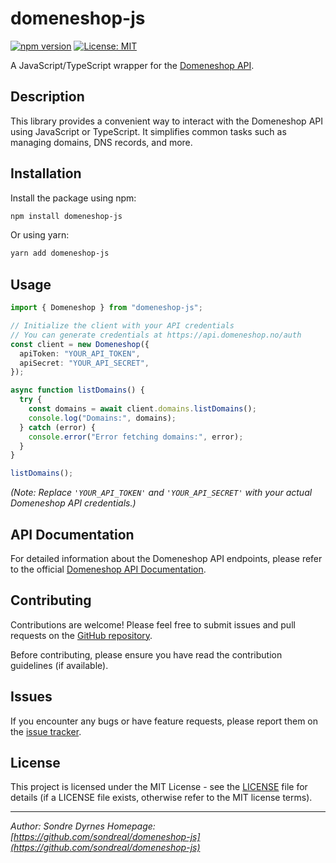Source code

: # domeneshop-js

[![npm version](https://badge.fury.io/js/domeneshop-js.svg)](https://badge.fury.io/js/domeneshop-js)
[![License: MIT](https://img.shields.io/badge/License-MIT-yellow.svg)](https://opensource.org/licenses/MIT)

A JavaScript/TypeScript wrapper for the [Domeneshop API](https://api.domeneshop.no/docs/).

## Description

This library provides a convenient way to interact with the Domeneshop API using JavaScript or TypeScript. It simplifies common tasks such as managing domains, DNS records, and more.

## Installation

Install the package using npm:

```bash
npm install domeneshop-js
```

Or using yarn:

```bash
yarn add domeneshop-js
```

## Usage

```typescript
import { Domeneshop } from "domeneshop-js";

// Initialize the client with your API credentials
// You can generate credentials at https://api.domeneshop.no/auth
const client = new Domeneshop({
  apiToken: "YOUR_API_TOKEN",
  apiSecret: "YOUR_API_SECRET",
});

async function listDomains() {
  try {
    const domains = await client.domains.listDomains();
    console.log("Domains:", domains);
  } catch (error) {
    console.error("Error fetching domains:", error);
  }
}

listDomains();
```

_(Note: Replace `'YOUR_API_TOKEN'` and `'YOUR_API_SECRET'` with your actual Domeneshop API credentials.)_

## API Documentation

For detailed information about the Domeneshop API endpoints, please refer to the official [Domeneshop API Documentation](https://api.domeneshop.no/docs/).

## Contributing

Contributions are welcome! Please feel free to submit issues and pull requests on the [GitHub repository](https://github.com/sondreal/domeneshop-js).

Before contributing, please ensure you have read the contribution guidelines (if available).

## Issues

If you encounter any bugs or have feature requests, please report them on the [issue tracker](https://github.com/sondreal/domeneshop-js/issues).

## License

This project is licensed under the MIT License - see the [LICENSE](LICENSE) file for details (if a LICENSE file exists, otherwise refer to the MIT license terms).

---

_Author: Sondre Dyrnes_
_Homepage: [https://github.com/sondreal/domeneshop-js](https://github.com/sondreal/domeneshop-js)_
##########
> _TASK_:
Bring together each line above where the string "credentials" turns up.

> _TASK RESULT_:
// Initialize the client with your API credentials
// You can generate credentials at https://api.domeneshop.no/auth
_(Note: Replace `'YOUR_API_TOKEN'` and `'YOUR_API_SECRET'` with your actual Domeneshop API credentials.)_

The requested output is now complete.